Postgresql - Retaining and inserting state into a postgres aggregation function

Stuart
September 17, 2024
239 views
1 vote
2 Answers

I have a case where I have a table "tab" that stores data (keyed by symbol and time) as well as a second table "summ" that stores the exponential weighted running average of the data in the first table. I have it set up so that when data is added to the first table it triggers the calculation of the running average of the corresponding rows in the second table.

I cant figure out a good way to recover the state however for continuing on the running average. Instead it starts anew each time the trigger is called. How do I save the state of the aggregation at the end of

I have a minimal example at https://dbfiddle.uk/6dqXCwIQ which is also reproduced below.

First making a table that will contain the unsmoothed data as well as a summary table that will hold the smoothed data. There is also a trigger to populate the second table given the first.

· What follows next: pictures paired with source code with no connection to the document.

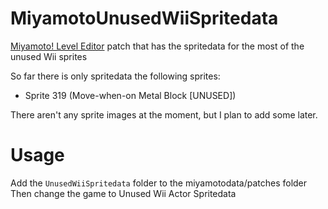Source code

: # MiyamotoUnusedWiiSpritedata
[Miyamoto! Level Editor](https://github.com/aboood40091/Miyamoto) patch that has the spritedata for the most of the unused Wii sprites

So far there is only spritedata the following sprites:
- Sprite 319 (Move-when-on Metal Block [UNUSED])

There aren't any sprite images at the moment, but I plan to add some later.

# Usage

Add the `UnusedWiiSpritedata` folder to the miyamotodata/patches folder
Then change the game to Unused Wii Actor Spritedata
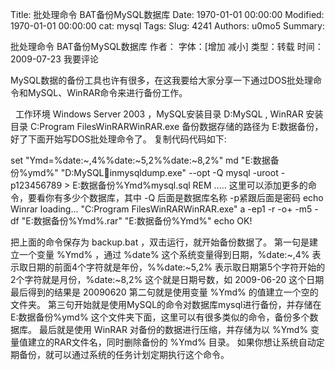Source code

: Title: 批处理命令 BAT备份MySQL数据库
Date: 1970-01-01 00:00:00
Modified: 1970-01-01 00:00:00
cat: mysql
Tags: 
Slug: 4241
Authors: u0mo5 
Summary: 


批处理命令 BAT备份MySQL数据库
作者： 字体：[增加 减小] 类型：转载 时间：2009-07-23 我要评论


MySQL数据的备份工具也许有很多，在这我要给大家分享一下通过DOS批处理命令和MySQL、WinRAR命令来进行备份工作。

 
工作环境 Windows Server 2003 ，MySQL安装目录 D:MySQL , WinRAR 安装目录 C:Program FilesWinRARWinRAR.exe 备份数据存储的路径为 E:数据备份，好了下面开始写DOS批处理命令了。
复制代码代码如下:

set "Ymd=%date:~,4%%date:~5,2%%date:~8,2%" md "E:数据备份\%ymd%" "D:MySQLinmysqldump.exe" --opt -Q mysql -uroot -p123456789 &gt; E:数据备份\%Ymd%mysql.sql REM ..... 这里可以添加更多的命令，要看你有多少个数据库，其中 -Q 后面是数据库名称 -p紧跟后面是密码 echo Winrar loading... "C:Program FilesWinRARWinRAR.exe" a -ep1 -r -o+ -m5 -df "E:数据备份\%Ymd%.rar" "E:数据备份\%Ymd%" echo OK! 

把上面的命令保存为 backup.bat ，双击运行，就开始备份数据了。 第一句是建立一个变量 %Ymd% ，通过 %date% 这个系统变量得到日期，%date:~,4% 表示取日期的前面4个字符就是年份，%%date:~5,2% 表示取日期第5个字符开始的2个字符就是月份，%date:~8,2% 这个就是日期号数，如 2009-06-20 这个日期最后得到的结果是 20090620 第二句就是使用变量 %Ymd% 的值建立一个空的文件夹。 第三句开始就是使用MySQL的命令对数据库mysql进行备份，并存储在 E:数据备份\%ymd% 这个文件夹下面，这里可以有很多类似的命令，备份多个数据库。 最后就是使用 WinRAR 对备份的数据进行压缩，并存储为以 %Ymd% 变量值建立的RAR文件名，同时删除备份的 %Ymd% 目录。 如果你想让系统自动定期备份，就可以通过系统的任务计划定期执行这个命令。
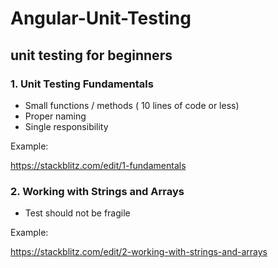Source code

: # Angular-Unit-Testing

## unit testing for beginners
### 1. Unit Testing Fundamentals

* Small functions / methods ( 10 lines of code or less)
* Proper naming
* Single responsibility


Example:

https://stackblitz.com/edit/1-fundamentals

### 2. Working with Strings and Arrays

*  Test should not be fragile

Example: 

https://stackblitz.com/edit/2-working-with-strings-and-arrays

/* Making a table that will contain the unsmoothed data */
create table tab (
  symbol text,
  time_to timestamptz,
  something int4,
  PRIMARY KEY(time_to, symbol)
);
CREATE UNIQUE INDEX index_name2 ON tab USING btree (symbol, time_to);

/* Making a summarisation table too and a trigger to populate it when something is inserted into tab. */
CREATE OR REPLACE FUNCTION smoother_state(state double precision[],
                                          newval double precision, frac double precision)
 RETURNS double precision[]
 LANGUAGE plpgsql
 IMMUTABLE PARALLEL SAFE LEAKPROOF
AS $function$
  declare
      resul double precision := case when state[1] is null then newval else state[1] * (1-frac) + newval * frac end;
  begin
    return ARRAY[resul, coalesce(state[2] + 1, 1)];
  END;
 $function$
;
CREATE OR REPLACE AGGREGATE smoother(val double precision, frac double precision) (
    SFUNC = smoother_state,
    STYPE = double precision[2]
);

create table summ (
  symbol text,
  time_to timestamptz,
  smoothed_something double precision,
  number_of_periods double precision,
  PRIMARY KEY(time_to, symbol)
);
CREATE UNIQUE INDEX index_name3 ON summ USING btree (symbol, time_to);

/* Making a trigger.
I guess it should read the smoothed_something and number_of_periods values for the symbol
and use them as an initial state vector.
*/
CREATE OR REPLACE FUNCTION do_update()
 RETURNS trigger
 LANGUAGE plpgsql
 PARALLEL SAFE STRICT LEAKPROOF
AS $function$
  DECLARE
    BEGIN
with a as (select symbol, time_to, something,
  smoother(something, 0.3) over (partition by symbol order by time_to) as smoo
FROM newtab
  ), b as (select symbol, time_to, smoo[1] as smoothed_something, smoo[2] as number_of_periods from a)
INSERT INTO summ (symbol, time_to, smoothed_something, number_of_periods) select * from b;
        RETURN null;
    END;
$function$
;

create trigger update_smoothed after
insert on tab
referencing new table as newtab
for each statement
execute function do_update()

Inserting data the first time both tab and summ look correct.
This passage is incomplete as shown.